Replacement of Domestic Items Relief
The tax relief that lets landlords deduct the cost of replacing furnishings and appliances in a let property — beds, sofas, carpets, curtains, white goods, crockery. It replaced the old Wear and Tear Allowance in April 2016. It covers the like-for-like replacement cost only, not the first-time purchase of an item and not any improvement element.
Accelerated Possession
A fast-track court procedure used under a Section 21 notice in England and Wales. Abolished for new claims from 1 May 2026 because Section 21 no longer exists. Possession is now pursued under Section 8 using a specified ground.
Accidental Landlord
Someone who ends up letting a property without having planned to be a landlord — for example after inheriting a home, moving in with a partner, struggling to sell, or being relocated for work.
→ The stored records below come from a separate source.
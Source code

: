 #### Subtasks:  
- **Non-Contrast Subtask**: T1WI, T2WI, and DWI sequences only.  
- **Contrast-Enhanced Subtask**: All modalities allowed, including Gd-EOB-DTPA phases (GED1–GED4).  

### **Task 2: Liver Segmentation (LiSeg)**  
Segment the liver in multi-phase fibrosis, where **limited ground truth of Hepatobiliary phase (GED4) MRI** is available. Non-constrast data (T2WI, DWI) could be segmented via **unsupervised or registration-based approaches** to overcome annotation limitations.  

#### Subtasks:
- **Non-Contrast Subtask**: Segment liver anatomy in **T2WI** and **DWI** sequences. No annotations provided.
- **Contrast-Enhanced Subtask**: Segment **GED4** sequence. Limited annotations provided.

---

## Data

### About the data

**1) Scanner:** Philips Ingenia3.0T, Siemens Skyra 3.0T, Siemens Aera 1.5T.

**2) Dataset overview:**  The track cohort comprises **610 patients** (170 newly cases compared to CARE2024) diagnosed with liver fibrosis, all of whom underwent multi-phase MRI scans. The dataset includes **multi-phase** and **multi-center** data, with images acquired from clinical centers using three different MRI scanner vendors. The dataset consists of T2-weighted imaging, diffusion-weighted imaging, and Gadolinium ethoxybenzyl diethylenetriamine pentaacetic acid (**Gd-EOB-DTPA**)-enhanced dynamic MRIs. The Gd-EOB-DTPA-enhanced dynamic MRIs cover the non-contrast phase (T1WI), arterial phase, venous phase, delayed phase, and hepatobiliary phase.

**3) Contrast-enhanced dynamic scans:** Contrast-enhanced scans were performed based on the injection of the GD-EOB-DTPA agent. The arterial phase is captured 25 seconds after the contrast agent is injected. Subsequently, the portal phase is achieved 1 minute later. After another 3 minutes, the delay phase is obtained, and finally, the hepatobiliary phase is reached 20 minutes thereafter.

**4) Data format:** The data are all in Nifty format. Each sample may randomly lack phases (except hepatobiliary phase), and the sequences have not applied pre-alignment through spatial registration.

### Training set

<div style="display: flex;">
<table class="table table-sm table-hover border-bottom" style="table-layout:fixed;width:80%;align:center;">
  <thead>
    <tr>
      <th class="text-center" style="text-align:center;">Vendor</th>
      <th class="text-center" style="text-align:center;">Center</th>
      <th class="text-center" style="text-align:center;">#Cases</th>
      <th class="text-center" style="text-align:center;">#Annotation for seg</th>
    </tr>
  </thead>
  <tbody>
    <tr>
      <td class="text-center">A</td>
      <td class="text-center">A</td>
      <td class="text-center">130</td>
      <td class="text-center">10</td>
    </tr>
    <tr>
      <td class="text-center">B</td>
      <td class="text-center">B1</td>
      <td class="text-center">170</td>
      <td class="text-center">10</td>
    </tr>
Accidental landlords have exactly the same legal duties as professional ones, which is where problems usually start.
Additional Licensing
A discretionary HMO licensing scheme a council can introduce under section 56 of the Housing Act 2004 to cover smaller HMOs that fall below the mandatory threshold of five or more occupants in two or more households. (The old three-storey condition was removed on 1 October 2018 — mandatory licensing now applies regardless of how many storeys the property has.) It is separate from selective licensing (which covers all rented homes in a designated area, not just HMOs). Operating an unlicensed HMO where additional licensing applies is a criminal offence with civil penalties up to £30,000 and exposure to a Rent Repayment Order of up to 24 months’ rent.